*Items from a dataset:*
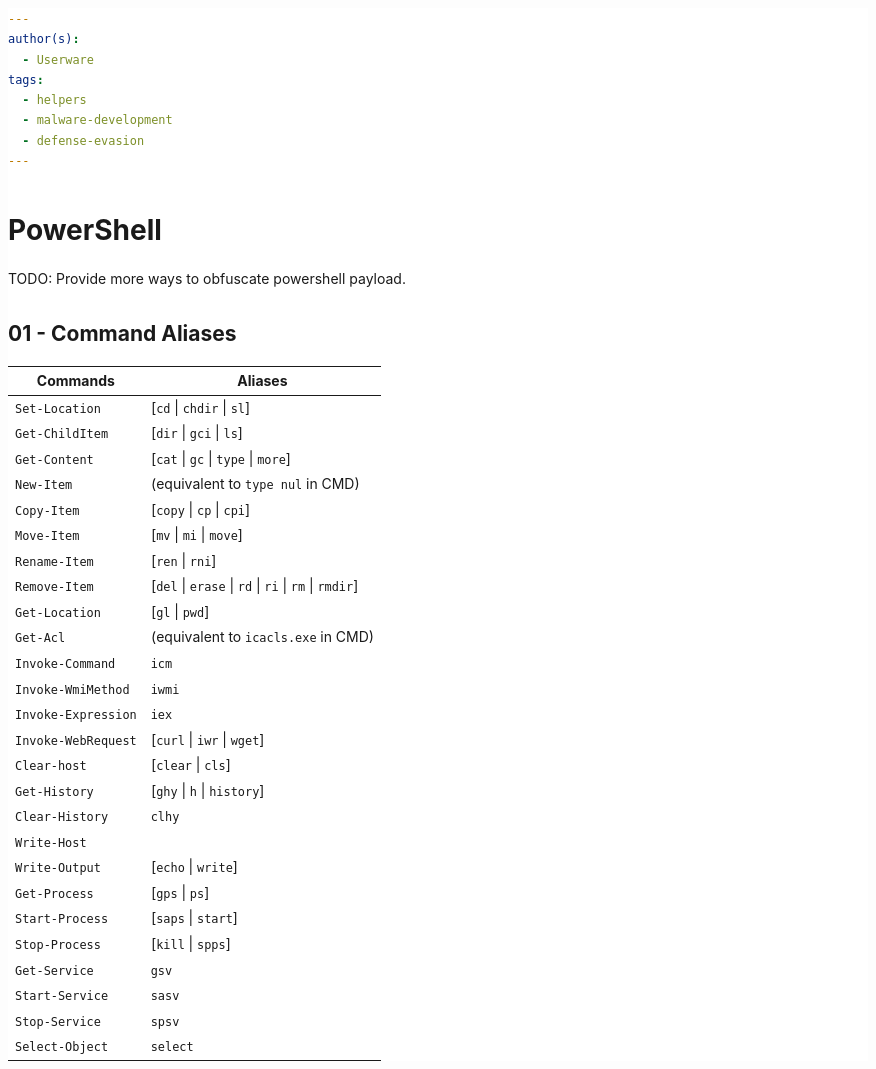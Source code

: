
 ```yaml
---
author(s):
  - Userware
tags:
  - helpers
  - malware-development
  - defense-evasion
---
```

# PowerShell

TODO: Provide more ways to obfuscate powershell payload.

## 01 - Command Aliases

| Commands                         | Aliases                                               |
| -------------------------------- | ----------------------------------------------------- |
| `Set-Location`                   | [`cd` \| `chdir` \| `sl`]                             |
| `Get-ChildItem`                  | [`dir` \| `gci` \| `ls`]                              |
| `Get-Content`                    | [`cat` \| `gc` \| `type` \| `more`]                   |
| `New-Item`                       | (equivalent to `type nul` in CMD)                     |
| `Copy-Item`                      | [`copy` \| `cp` \| `cpi`]                             |
| `Move-Item`                      | [`mv` \| `mi` \| `move`]                              |
| `Rename-Item`                    | [`ren` \| `rni`]                                      |
| `Remove-Item`                    | [`del` \| `erase` \| `rd` \| `ri` \| `rm` \| `rmdir`] |
| `Get-Location`                   | [`gl` \| `pwd`]                                       |
| `Get-Acl`                        | (equivalent to `icacls.exe` in CMD)                   |
| `Invoke-Command`                 | `icm`                                                 |
| `Invoke-WmiMethod`               | `iwmi`                                                |
| `Invoke-Expression`              | `iex`                                                 |
| `Invoke-WebRequest`              | [`curl` \| `iwr` \| `wget`]                           |
| `Clear-host`                     | [`clear` \| `cls`]                                    |
| `Get-History`                    | [`ghy` \| `h` \| `history`]                           |
| `Clear-History`                  | `clhy`                                                |
| `Write-Host`                     |                                                       |
| `Write-Output`                   | [`echo` \| `write`]                                   |
| `Get-Process`                    | [`gps` \| `ps`]                                       |
| `Start-Process`                  | [`saps` \| `start`]                                   |
| `Stop-Process`                   | [`kill` \| `spps`]                                    |
| `Get-Service`                    | `gsv`                                                 |
| `Start-Service`                  | `sasv`                                                |
| `Stop-Service`                   | `spsv`                                                |
| `Select-Object`                  | `select`                                              |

*What to produce:* On how many lines of the data does "more" appear? Give only that number.

*Output:* 2